Probabilmente intorno al 1740 eseguì il dipinto con S. Carlo Borromeo prega durante la peste, donato dall’arcivescovo Girolamo Crispi alla basilica liberiana ove ancora si trova (Bodart, 2000). Potrebbe essere del 1741 circa il Beato Alessandro Sauli comunica un’appestata (Musei Vaticani; De Angelis, 2008), che rivela notevoli affinità stilistiche con il dipinto del 1737.

Non sembrano attribuibili a Muratori il Ratto di Elena (Feinblatt, 1987), la Strage degli innocenti (Nottoli, 2008), l’Immacolata di Manduria, nel Salento (Guastella, 2002) e sono state espunte dal suo catalogo alcune opere conservate in palazzo Colonna a Roma (De Marchi, 1999).
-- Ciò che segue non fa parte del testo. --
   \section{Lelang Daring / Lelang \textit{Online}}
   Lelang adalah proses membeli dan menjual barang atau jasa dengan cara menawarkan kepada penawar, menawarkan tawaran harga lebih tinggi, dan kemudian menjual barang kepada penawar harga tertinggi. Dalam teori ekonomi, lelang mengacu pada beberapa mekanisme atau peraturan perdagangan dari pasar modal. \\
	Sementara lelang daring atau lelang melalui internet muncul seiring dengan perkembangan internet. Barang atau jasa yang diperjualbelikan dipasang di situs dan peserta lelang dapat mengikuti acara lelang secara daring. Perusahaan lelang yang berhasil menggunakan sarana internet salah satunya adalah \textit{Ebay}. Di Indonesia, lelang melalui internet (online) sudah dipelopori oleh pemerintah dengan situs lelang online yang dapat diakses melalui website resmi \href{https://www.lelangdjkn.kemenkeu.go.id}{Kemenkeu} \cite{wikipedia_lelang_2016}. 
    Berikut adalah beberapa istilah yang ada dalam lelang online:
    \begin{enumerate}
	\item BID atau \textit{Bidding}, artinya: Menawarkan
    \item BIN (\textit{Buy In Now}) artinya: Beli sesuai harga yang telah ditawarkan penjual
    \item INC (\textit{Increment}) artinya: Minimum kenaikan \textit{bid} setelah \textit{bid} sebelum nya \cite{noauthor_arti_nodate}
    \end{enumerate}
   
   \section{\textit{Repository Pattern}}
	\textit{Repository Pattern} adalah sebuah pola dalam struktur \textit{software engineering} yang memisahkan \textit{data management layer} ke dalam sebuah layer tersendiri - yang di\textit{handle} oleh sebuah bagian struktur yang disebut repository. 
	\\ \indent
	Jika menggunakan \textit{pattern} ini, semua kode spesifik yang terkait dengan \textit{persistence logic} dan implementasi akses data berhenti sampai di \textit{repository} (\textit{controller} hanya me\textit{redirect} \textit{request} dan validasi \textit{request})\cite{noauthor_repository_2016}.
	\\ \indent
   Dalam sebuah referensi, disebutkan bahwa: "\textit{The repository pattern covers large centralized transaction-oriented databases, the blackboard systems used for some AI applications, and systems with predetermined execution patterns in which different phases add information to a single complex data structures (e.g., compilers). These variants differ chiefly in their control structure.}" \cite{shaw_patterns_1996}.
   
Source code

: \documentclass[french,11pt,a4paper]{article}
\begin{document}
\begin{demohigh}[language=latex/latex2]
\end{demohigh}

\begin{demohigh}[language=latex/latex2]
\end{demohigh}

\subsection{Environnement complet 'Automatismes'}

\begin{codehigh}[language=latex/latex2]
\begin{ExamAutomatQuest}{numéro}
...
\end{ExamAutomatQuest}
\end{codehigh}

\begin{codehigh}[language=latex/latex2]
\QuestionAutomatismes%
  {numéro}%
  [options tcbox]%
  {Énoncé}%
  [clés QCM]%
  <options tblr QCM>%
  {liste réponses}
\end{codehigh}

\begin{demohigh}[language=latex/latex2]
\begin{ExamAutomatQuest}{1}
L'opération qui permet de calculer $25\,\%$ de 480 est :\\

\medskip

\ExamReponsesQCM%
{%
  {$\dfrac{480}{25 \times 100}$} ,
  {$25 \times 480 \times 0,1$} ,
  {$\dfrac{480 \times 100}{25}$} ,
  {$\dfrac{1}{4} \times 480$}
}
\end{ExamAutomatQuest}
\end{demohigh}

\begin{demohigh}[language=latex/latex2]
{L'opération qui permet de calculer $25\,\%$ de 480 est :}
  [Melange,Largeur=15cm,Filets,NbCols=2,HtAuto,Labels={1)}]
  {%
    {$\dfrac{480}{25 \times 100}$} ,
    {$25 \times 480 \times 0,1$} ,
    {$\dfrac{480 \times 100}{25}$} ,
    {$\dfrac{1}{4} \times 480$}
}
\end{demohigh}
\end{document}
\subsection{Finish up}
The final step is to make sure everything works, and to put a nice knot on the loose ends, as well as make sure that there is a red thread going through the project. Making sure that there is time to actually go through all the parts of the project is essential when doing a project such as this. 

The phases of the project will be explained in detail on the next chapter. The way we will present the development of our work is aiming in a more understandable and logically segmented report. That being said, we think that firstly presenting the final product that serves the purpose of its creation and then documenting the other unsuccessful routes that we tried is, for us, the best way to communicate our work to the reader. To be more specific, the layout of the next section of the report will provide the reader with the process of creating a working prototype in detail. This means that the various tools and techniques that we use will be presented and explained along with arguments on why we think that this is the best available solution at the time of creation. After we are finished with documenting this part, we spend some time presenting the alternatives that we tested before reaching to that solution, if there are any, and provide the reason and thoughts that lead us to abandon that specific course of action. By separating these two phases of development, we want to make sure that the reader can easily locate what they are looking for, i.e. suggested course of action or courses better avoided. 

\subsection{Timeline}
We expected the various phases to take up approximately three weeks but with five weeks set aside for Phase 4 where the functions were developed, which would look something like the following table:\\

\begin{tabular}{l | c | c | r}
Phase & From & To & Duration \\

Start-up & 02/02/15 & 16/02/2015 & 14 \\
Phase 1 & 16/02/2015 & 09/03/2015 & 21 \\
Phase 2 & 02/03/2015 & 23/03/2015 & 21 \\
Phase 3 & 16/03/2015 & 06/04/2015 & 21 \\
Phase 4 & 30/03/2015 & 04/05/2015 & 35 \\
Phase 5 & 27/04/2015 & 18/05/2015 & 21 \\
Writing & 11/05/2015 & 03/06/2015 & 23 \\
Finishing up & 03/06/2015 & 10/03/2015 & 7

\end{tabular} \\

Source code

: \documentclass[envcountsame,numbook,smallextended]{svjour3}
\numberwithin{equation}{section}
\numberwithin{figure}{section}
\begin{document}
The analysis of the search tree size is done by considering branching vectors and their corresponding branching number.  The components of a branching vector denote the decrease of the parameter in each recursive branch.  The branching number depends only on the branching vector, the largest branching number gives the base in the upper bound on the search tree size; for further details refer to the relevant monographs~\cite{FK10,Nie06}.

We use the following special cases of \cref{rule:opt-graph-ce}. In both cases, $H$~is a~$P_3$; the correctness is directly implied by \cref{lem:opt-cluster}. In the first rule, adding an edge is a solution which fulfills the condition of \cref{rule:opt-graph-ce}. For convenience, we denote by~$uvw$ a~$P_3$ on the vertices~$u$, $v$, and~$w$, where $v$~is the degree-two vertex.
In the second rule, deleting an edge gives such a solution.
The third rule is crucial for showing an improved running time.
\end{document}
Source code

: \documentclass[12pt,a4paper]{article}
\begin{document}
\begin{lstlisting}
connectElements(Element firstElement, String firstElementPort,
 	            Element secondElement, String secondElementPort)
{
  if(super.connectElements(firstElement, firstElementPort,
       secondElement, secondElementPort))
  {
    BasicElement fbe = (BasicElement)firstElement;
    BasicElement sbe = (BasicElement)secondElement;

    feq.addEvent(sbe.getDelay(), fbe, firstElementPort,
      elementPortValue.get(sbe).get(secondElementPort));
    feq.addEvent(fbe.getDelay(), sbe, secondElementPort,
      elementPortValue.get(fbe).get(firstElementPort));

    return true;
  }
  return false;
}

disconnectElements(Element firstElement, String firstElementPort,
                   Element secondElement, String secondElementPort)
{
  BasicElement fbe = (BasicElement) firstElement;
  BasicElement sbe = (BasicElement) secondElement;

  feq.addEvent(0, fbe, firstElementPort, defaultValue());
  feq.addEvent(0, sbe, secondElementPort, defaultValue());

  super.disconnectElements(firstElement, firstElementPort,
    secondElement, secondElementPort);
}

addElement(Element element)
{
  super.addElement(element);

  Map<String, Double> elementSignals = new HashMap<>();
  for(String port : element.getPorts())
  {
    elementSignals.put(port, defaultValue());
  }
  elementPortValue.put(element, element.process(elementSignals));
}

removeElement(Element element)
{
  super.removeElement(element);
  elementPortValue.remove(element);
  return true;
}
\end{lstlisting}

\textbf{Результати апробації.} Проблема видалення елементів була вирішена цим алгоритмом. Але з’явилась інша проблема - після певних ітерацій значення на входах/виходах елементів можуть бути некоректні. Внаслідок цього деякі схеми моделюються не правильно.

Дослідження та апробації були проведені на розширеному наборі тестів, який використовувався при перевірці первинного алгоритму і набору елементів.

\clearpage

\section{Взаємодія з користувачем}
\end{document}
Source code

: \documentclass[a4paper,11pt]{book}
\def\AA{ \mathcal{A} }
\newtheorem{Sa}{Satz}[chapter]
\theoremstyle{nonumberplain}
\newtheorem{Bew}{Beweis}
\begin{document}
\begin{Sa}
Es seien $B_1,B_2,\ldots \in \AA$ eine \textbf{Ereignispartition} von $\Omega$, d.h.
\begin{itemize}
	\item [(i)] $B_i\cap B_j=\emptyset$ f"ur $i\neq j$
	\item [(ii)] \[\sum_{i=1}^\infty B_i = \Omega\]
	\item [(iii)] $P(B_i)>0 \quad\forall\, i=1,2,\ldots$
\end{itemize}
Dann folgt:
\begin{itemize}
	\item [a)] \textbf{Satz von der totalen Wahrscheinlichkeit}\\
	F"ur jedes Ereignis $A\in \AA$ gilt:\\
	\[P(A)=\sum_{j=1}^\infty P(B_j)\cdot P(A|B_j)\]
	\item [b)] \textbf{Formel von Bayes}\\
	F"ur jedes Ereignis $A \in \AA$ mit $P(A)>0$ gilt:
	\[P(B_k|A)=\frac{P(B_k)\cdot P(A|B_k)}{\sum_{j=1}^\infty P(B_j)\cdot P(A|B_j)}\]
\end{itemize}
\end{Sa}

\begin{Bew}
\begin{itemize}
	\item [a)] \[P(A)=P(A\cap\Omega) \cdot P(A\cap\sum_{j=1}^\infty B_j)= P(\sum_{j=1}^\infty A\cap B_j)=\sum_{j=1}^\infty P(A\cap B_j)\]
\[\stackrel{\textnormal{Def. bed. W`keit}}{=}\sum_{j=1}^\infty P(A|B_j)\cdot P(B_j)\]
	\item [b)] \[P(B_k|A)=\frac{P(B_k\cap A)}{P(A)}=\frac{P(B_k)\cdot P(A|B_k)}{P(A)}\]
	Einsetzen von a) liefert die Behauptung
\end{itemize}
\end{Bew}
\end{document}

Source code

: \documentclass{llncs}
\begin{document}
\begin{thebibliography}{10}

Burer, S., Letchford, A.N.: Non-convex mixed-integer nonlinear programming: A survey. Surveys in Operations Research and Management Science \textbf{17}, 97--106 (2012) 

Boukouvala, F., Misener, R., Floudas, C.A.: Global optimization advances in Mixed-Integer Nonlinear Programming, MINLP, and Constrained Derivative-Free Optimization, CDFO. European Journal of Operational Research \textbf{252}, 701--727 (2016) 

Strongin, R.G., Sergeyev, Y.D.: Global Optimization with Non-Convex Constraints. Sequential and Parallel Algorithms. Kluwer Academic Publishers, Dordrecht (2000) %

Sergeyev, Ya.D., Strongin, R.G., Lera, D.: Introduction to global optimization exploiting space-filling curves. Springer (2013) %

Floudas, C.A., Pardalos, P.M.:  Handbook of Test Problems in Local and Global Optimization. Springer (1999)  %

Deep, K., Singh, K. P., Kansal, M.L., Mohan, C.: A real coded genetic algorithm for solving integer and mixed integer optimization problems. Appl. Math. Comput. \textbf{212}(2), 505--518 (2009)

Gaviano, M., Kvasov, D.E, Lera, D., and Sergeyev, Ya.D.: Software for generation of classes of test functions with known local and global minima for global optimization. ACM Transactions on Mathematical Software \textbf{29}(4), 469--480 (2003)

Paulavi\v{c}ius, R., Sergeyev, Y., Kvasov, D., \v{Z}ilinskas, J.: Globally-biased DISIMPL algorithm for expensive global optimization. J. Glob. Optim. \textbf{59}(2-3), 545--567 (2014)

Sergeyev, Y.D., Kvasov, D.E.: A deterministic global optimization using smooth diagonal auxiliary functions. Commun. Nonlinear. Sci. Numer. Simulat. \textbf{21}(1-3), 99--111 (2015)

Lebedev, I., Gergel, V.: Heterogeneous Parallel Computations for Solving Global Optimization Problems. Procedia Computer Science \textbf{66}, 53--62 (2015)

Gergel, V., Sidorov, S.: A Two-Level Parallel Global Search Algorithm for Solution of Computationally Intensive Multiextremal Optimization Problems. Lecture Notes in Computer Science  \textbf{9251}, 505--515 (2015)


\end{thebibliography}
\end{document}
Morì a Roma il 17 agosto 1742 e fu sepolto nella chiesa di S. Maria ad Martyres (Pantheon), sua parrocchia.

Tra i figli, Giuseppe Renato (1708-1766) ereditò certamente buona parte dei beni paterni poiché possedeva molte decine di quadri, privi di attribuzioni ma alcuni dei quali coincidenti come tema con quelli realizzati dal padre (Archivio di Stato di Roma, Notai dell’Auditor Camerae, C. Jacobutius, t. 3748, cc. 177 e ss. testamento; cc. 230 e ss. inventario). Tali opere furono lasciate al fratello sacerdote Ignazio (1719-1782) che esercitò l’attività di architetto (De Vanna, 2007).